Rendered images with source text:
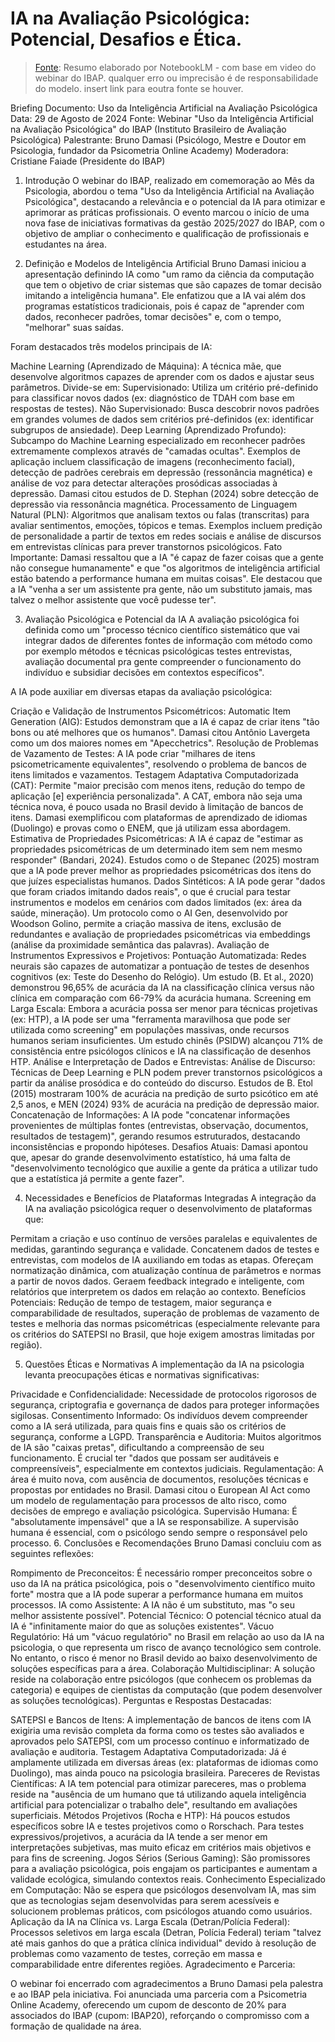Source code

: # IA na Avaliação Psicológica: Potencial, Desafios e Ética.

> [Fonte](https://www.youtube.com/watch?v=omIJZkYqw98): Resumo elaborado por NotebookLM - com base em video do webinar do IBAP. qualquer erro ou imprecisão é de responsabilidade do modelo. insert link para eoutra fonte se houver.

Briefing Documento: Uso da Inteligência Artificial na Avaliação Psicológica
Data: 29 de Agosto de 2024 Fonte: Webinar "Uso da Inteligência Artificial na Avaliação Psicológica" do IBAP (Instituto Brasileiro de Avaliação Psicológica) Palestrante: Bruno Damasi (Psicólogo, Mestre e Doutor em Psicologia, fundador da Psicometria Online Academy) Moderadora: Cristiane Faiade (Presidente do IBAP)

1. Introdução
O webinar do IBAP, realizado em comemoração ao Mês da Psicologia, abordou o tema "Uso da Inteligência Artificial na Avaliação Psicológica", destacando a relevância e o potencial da IA para otimizar e aprimorar as práticas profissionais. O evento marcou o início de uma nova fase de iniciativas formativas da gestão 2025/2027 do IBAP, com o objetivo de ampliar o conhecimento e qualificação de profissionais e estudantes na área.

2. Definição e Modelos de Inteligência Artificial
Bruno Damasi iniciou a apresentação definindo IA como "um ramo da ciência da computação que tem o objetivo de criar sistemas que são capazes de tomar decisão imitando a inteligência humana". Ele enfatizou que a IA vai além dos programas estatísticos tradicionais, pois é capaz de "aprender com dados, reconhecer padrões, tomar decisões" e, com o tempo, "melhorar" suas saídas.

Foram destacados três modelos principais de IA:

Machine Learning (Aprendizado de Máquina): A técnica mãe, que desenvolve algoritmos capazes de aprender com os dados e ajustar seus parâmetros. Divide-se em:
Supervisionado: Utiliza um critério pré-definido para classificar novos dados (ex: diagnóstico de TDAH com base em respostas de testes).
Não Supervisionado: Busca descobrir novos padrões em grandes volumes de dados sem critérios pré-definidos (ex: identificar subgrupos de ansiedade).
Deep Learning (Aprendizado Profundo): Subcampo do Machine Learning especializado em reconhecer padrões extremamente complexos através de "camadas ocultas". Exemplos de aplicação incluem classificação de imagens (reconhecimento facial), detecção de padrões cerebrais em depressão (ressonância magnética) e análise de voz para detectar alterações prosódicas associadas à depressão. Damasi citou estudos de D. Stephan (2024) sobre detecção de depressão via ressonância magnética.
Processamento de Linguagem Natural (PLN): Algoritmos que analisam textos ou falas (transcritas) para avaliar sentimentos, emoções, tópicos e temas. Exemplos incluem predição de personalidade a partir de textos em redes sociais e análise de discursos em entrevistas clínicas para prever transtornos psicológicos.
Fato Importante: Damasi ressaltou que a IA "é capaz de fazer coisas que a gente não consegue humanamente" e que "os algoritmos de inteligência artificial estão batendo a performance humana em muitas coisas". Ele destacou que a IA "venha a ser um assistente pra gente, não um substituto jamais, mas talvez o melhor assistente que você pudesse ter".

3. Avaliação Psicológica e Potencial da IA
A avaliação psicológica foi definida como um "processo técnico científico sistemático que vai integrar dados de diferentes fontes de informação com método como por exemplo métodos e técnicas psicológicas testes entrevistas, avaliação documental pra gente compreender o funcionamento do indivíduo e subsidiar decisões em contextos específicos".

A IA pode auxiliar em diversas etapas da avaliação psicológica:

Criação e Validação de Instrumentos Psicométricos:
Automatic Item Generation (AIG): Estudos demonstram que a IA é capaz de criar itens "tão bons ou até melhores que os humanos". Damasi citou Antônio Lavergeta como um dos maiores nomes em "Apecchetrics".
Resolução de Problemas de Vazamento de Testes: A IA pode criar "milhares de itens psicometricamente equivalentes", resolvendo o problema de bancos de itens limitados e vazamentos.
Testagem Adaptativa Computadorizada (CAT): Permite "maior precisão com menos itens, redução do tempo de aplicação [e] experiência personalizada". A CAT, embora não seja uma técnica nova, é pouco usada no Brasil devido à limitação de bancos de itens. Damasi exemplificou com plataformas de aprendizado de idiomas (Duolingo) e provas como o ENEM, que já utilizam essa abordagem.
Estimativa de Propriedades Psicométricas: A IA é capaz de "estimar as propriedades psicométricas de um determinado item sem nem mesmo responder" (Bandari, 2024). Estudos como o de Stepanec (2025) mostram que a IA pode prever melhor as propriedades psicométricas dos itens do que juízes especialistas humanos.
Dados Sintéticos: A IA pode gerar "dados que foram criados imitando dados reais", o que é crucial para testar instrumentos e modelos em cenários com dados limitados (ex: área da saúde, mineração). Um protocolo como o AI Gen, desenvolvido por Woodson Golino, permite a criação massiva de itens, exclusão de redundantes e avaliação de propriedades psicométricas via embeddings (análise da proximidade semântica das palavras).
Avaliação de Instrumentos Expressivos e Projetivos:
Pontuação Automatizada: Redes neurais são capazes de automatizar a pontuação de testes de desenhos cognitivos (ex: Teste do Desenho do Relógio). Um estudo (B. Et al., 2020) demonstrou 96,65% de acurácia da IA na classificação clínica versus não clínica em comparação com 66-79% da acurácia humana.
Screening em Larga Escala: Embora a acurácia possa ser menor para técnicas projetivas (ex: HTP), a IA pode ser uma "ferramenta maravilhosa que pode ser utilizada como screening" em populações massivas, onde recursos humanos seriam insuficientes. Um estudo chinês (PSIDW) alcançou 71% de consistência entre psicólogos clínicos e IA na classificação de desenhos HTP.
Análise e Interpretação de Dados e Entrevistas:
Análise de Discurso: Técnicas de Deep Learning e PLN podem prever transtornos psicológicos a partir da análise prosódica e do conteúdo do discurso. Estudos de B. Etol (2015) mostraram 100% de acurácia na predição de surto psicótico em até 2,5 anos, e MEN (2024) 93% de acurácia na predição de depressão maior.
Concatenação de Informações: A IA pode "concatenar informações provenientes de múltiplas fontes (entrevistas, observação, documentos, resultados de testagem)", gerando resumos estruturados, destacando inconsistências e propondo hipóteses.
Desafios Atuais: Damasi apontou que, apesar do grande desenvolvimento estatístico, há uma falta de "desenvolvimento tecnológico que auxilie a gente da prática a utilizar tudo que a estatística já permite a gente fazer".

4. Necessidades e Benefícios de Plataformas Integradas
A integração da IA na avaliação psicológica requer o desenvolvimento de plataformas que:

Permitam a criação e uso contínuo de versões paralelas e equivalentes de medidas, garantindo segurança e validade.
Concatenem dados de testes e entrevistas, com modelos de IA auxiliando em todas as etapas.
Ofereçam normatização dinâmica, com atualização contínua de parâmetros e normas a partir de novos dados.
Geraem feedback integrado e inteligente, com relatórios que interpretem os dados em relação ao contexto.
Benefícios Potenciais: Redução de tempo de testagem, maior segurança e comparabilidade de resultados, superação de problemas de vazamento de testes e melhoria das normas psicométricas (especialmente relevante para os critérios do SATEPSI no Brasil, que hoje exigem amostras limitadas por região).

5. Questões Éticas e Normativas
A implementação da IA na psicologia levanta preocupações éticas e normativas significativas:

Privacidade e Confidencialidade: Necessidade de protocolos rigorosos de segurança, criptografia e governança de dados para proteger informações sigilosas.
Consentimento Informado: Os indivíduos devem compreender como a IA será utilizada, para quais fins e quais são os critérios de segurança, conforme a LGPD.
Transparência e Auditoria: Muitos algoritmos de IA são "caixas pretas", dificultando a compreensão de seu funcionamento. É crucial ter "dados que possam ser auditáveis e compreensíveis", especialmente em contextos judiciais.
Regulamentação: A área é muito nova, com ausência de documentos, resoluções técnicas e propostas por entidades no Brasil. Damasi citou o European AI Act como um modelo de regulamentação para processos de alto risco, como decisões de emprego e avaliação psicológica.
Supervisão Humana: É "absolutamente impensável" que a IA se responsabilize. A supervisão humana é essencial, com o psicólogo sendo sempre o responsável pelo processo.
6. Conclusões e Recomendações
Bruno Damasi concluiu com as seguintes reflexões:

Rompimento de Preconceitos: É necessário romper preconceitos sobre o uso da IA na prática psicológica, pois o "desenvolvimento científico muito forte" mostra que a IA pode superar a performance humana em muitos processos.
IA como Assistente: A IA não é um substituto, mas "o seu melhor assistente possível".
Potencial Técnico: O potencial técnico atual da IA é "infinitamente maior do que as soluções existentes".
Vácuo Regulatório: Há um "vácuo regulatório" no Brasil em relação ao uso da IA na psicologia, o que representa um risco de avanço tecnológico sem controle. No entanto, o risco é menor no Brasil devido ao baixo desenvolvimento de soluções específicas para a área.
Colaboração Multidisciplinar: A solução reside na colaboração entre psicólogos (que conhecem os problemas da categoria) e equipes de cientistas da computação (que podem desenvolver as soluções tecnológicas).
Perguntas e Respostas Destacadas:

SATEPSI e Bancos de Itens: A implementação de bancos de itens com IA exigiria uma revisão completa da forma como os testes são avaliados e aprovados pelo SATEPSI, com um processo contínuo e informatizado de avaliação e auditoria.
Testagem Adaptativa Computadorizada: Já é amplamente utilizada em diversas áreas (ex: plataformas de idiomas como Duolingo), mas ainda pouco na psicologia brasileira.
Pareceres de Revistas Científicas: A IA tem potencial para otimizar pareceres, mas o problema reside na "ausência de um humano que tá utilizando aquela inteligência artificial para potencializar o trabalho dele", resultando em avaliações superficiais.
Métodos Projetivos (Rocha e HTP): Há poucos estudos específicos sobre IA e testes projetivos como o Rorschach. Para testes expressivos/projetivos, a acurácia da IA tende a ser menor em interpretações subjetivas, mas muito eficaz em critérios mais objetivos e para fins de screening.
Jogos Sérios (Serious Gaming): São promissores para a avaliação psicológica, pois engajam os participantes e aumentam a validade ecológica, simulando contextos reais.
Conhecimento Especializado em Computação: Não se espera que psicólogos desenvolvam IA, mas sim que as tecnologias sejam desenvolvidas para serem acessíveis e solucionem problemas práticos, com psicólogos atuando como usuários.
Aplicação da IA na Clínica vs. Larga Escala (Detran/Polícia Federal): Processos seletivos em larga escala (Detran, Polícia Federal) teriam "talvez até mais ganhos do que a prática clínica individual" devido à resolução de problemas como vazamento de testes, correção em massa e comparabilidade entre diferentes regiões.
Agradecimento e Parceria:

O webinar foi encerrado com agradecimentos a Bruno Damasi pela palestra e ao IBAP pela iniciativa. Foi anunciada uma parceria com a Psicometria Online Academy, oferecendo um cupom de desconto de 20% para associados do IBAP (cupom: IBAP20), reforçando o compromisso com a formação de qualidade na área.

### WHAT YOU ARE ASKED TO DO
From the data above, output only the lines between the line containing "Briefing Documento: Uso" and the line containing "Não Supervisionado: Busca", inclusive, exactly as written.

### EXERCISE ANSWER
Briefing Documento: Uso da Inteligência Artificial na Avaliação Psicológica
Data: 29 de Agosto de 2024 Fonte: Webinar "Uso da Inteligência Artificial na Avaliação Psicológica" do IBAP (Instituto Brasileiro de Avaliação Psicológica) Palestrante: Bruno Damasi (Psicólogo, Mestre e Doutor em Psicologia, fundador da Psicometria Online Academy) Moderadora: Cristiane Faiade (Presidente do IBAP)

1. Introdução
O webinar do IBAP, realizado em comemoração ao Mês da Psicologia, abordou o tema "Uso da Inteligência Artificial na Avaliação Psicológica", destacando a relevância e o potencial da IA para otimizar e aprimorar as práticas profissionais. O evento marcou o início de uma nova fase de iniciativas formativas da gestão 2025/2027 do IBAP, com o objetivo de ampliar o conhecimento e qualificação de profissionais e estudantes na área.

2. Definição e Modelos de Inteligência Artificial
Bruno Damasi iniciou a apresentação definindo IA como "um ramo da ciência da computação que tem o objetivo de criar sistemas que são capazes de tomar decisão imitando a inteligência humana". Ele enfatizou que a IA vai além dos programas estatísticos tradicionais, pois é capaz de "aprender com dados, reconhecer padrões, tomar decisões" e, com o tempo, "melhorar" suas saídas.

Foram destacados três modelos principais de IA:

Machine Learning (Aprendizado de Máquina): A técnica mãe, que desenvolve algoritmos capazes de aprender com os dados e ajustar seus parâmetros. Divide-se em:
Supervisionado: Utiliza um critério pré-definido para classificar novos dados (ex: diagnóstico de TDAH com base em respostas de testes).
Não Supervisionado: Busca descobrir novos padrões em grandes volumes de dados sem critérios pré-definidos (ex: identificar subgrupos de ansiedade).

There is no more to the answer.